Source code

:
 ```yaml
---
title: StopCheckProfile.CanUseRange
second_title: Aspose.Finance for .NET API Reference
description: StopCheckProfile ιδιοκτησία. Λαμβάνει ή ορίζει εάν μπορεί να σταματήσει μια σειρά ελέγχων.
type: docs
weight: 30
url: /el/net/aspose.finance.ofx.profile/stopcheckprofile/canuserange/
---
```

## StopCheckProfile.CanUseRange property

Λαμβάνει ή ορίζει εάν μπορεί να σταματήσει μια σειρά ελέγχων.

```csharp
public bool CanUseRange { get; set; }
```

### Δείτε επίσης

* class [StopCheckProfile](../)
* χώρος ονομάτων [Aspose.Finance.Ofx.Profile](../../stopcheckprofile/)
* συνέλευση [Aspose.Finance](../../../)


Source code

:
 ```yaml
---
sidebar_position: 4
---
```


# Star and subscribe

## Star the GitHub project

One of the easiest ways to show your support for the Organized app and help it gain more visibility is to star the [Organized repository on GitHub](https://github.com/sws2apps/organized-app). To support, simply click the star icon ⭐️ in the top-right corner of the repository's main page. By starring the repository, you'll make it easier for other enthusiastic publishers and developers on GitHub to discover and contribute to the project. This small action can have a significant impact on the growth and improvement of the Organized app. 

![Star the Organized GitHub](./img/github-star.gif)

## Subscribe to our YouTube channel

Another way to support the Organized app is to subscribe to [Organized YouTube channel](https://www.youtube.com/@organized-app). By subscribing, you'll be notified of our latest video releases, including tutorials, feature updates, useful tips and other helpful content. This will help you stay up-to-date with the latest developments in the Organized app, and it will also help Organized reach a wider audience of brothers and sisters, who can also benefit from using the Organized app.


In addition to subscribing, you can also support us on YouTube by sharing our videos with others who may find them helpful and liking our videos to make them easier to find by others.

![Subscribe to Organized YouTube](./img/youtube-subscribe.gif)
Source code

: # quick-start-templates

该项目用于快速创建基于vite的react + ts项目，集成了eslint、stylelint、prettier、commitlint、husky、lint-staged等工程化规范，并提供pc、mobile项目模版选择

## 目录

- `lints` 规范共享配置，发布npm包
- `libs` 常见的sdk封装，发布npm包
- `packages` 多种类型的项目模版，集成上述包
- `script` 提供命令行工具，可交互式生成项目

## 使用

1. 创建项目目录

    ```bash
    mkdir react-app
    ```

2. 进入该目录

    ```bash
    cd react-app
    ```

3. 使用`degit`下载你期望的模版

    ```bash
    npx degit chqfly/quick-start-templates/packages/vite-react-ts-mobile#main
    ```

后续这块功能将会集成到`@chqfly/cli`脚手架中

▬▬▬▬▬▬

• [Activity]:
Once more, write down the full material exactly as it appears.

• [Written answer]:
Source code

:
 ```yaml
---
title: StopCheckProfile.CanUseRange
second_title: Aspose.Finance for .NET API Reference
description: StopCheckProfile ιδιοκτησία. Λαμβάνει ή ορίζει εάν μπορεί να σταματήσει μια σειρά ελέγχων.
type: docs
weight: 30
url: /el/net/aspose.finance.ofx.profile/stopcheckprofile/canuserange/
---
```

## StopCheckProfile.CanUseRange property

Λαμβάνει ή ορίζει εάν μπορεί να σταματήσει μια σειρά ελέγχων.

```csharp
public bool CanUseRange { get; set; }
```

### Δείτε επίσης

* class [StopCheckProfile](../)
* χώρος ονομάτων [Aspose.Finance.Ofx.Profile](../../stopcheckprofile/)
* συνέλευση [Aspose.Finance](../../../)


Source code

:
 ```yaml
---
sidebar_position: 4
---
```


# Star and subscribe

## Star the GitHub project

One of the easiest ways to show your support for the Organized app and help it gain more visibility is to star the [Organized repository on GitHub](https://github.com/sws2apps/organized-app). To support, simply click the star icon ⭐️ in the top-right corner of the repository's main page. By starring the repository, you'll make it easier for other enthusiastic publishers and developers on GitHub to discover and contribute to the project. This small action can have a significant impact on the growth and improvement of the Organized app. 

![Star the Organized GitHub](./img/github-star.gif)

## Subscribe to our YouTube channel

Another way to support the Organized app is to subscribe to [Organized YouTube channel](https://www.youtube.com/@organized-app). By subscribing, you'll be notified of our latest video releases, including tutorials, feature updates, useful tips and other helpful content. This will help you stay up-to-date with the latest developments in the Organized app, and it will also help Organized reach a wider audience of brothers and sisters, who can also benefit from using the Organized app.


In addition to subscribing, you can also support us on YouTube by sharing our videos with others who may find them helpful and liking our videos to make them easier to find by others.

![Subscribe to Organized YouTube](./img/youtube-subscribe.gif)
Source code

: # quick-start-templates

该项目用于快速创建基于vite的react + ts项目，集成了eslint、stylelint、prettier、commitlint、husky、lint-staged等工程化规范，并提供pc、mobile项目模版选择

## 目录

- `lints` 规范共享配置，发布npm包
- `libs` 常见的sdk封装，发布npm包
- `packages` 多种类型的项目模版，集成上述包
- `script` 提供命令行工具，可交互式生成项目

## 使用

1. 创建项目目录

    ```bash
    mkdir react-app
    ```

2. 进入该目录

    ```bash
    cd react-app
    ```

3. 使用`degit`下载你期望的模版

    ```bash
    npx degit chqfly/quick-start-templates/packages/vite-react-ts-mobile#main
    ```

后续这块功能将会集成到`@chqfly/cli`脚手架中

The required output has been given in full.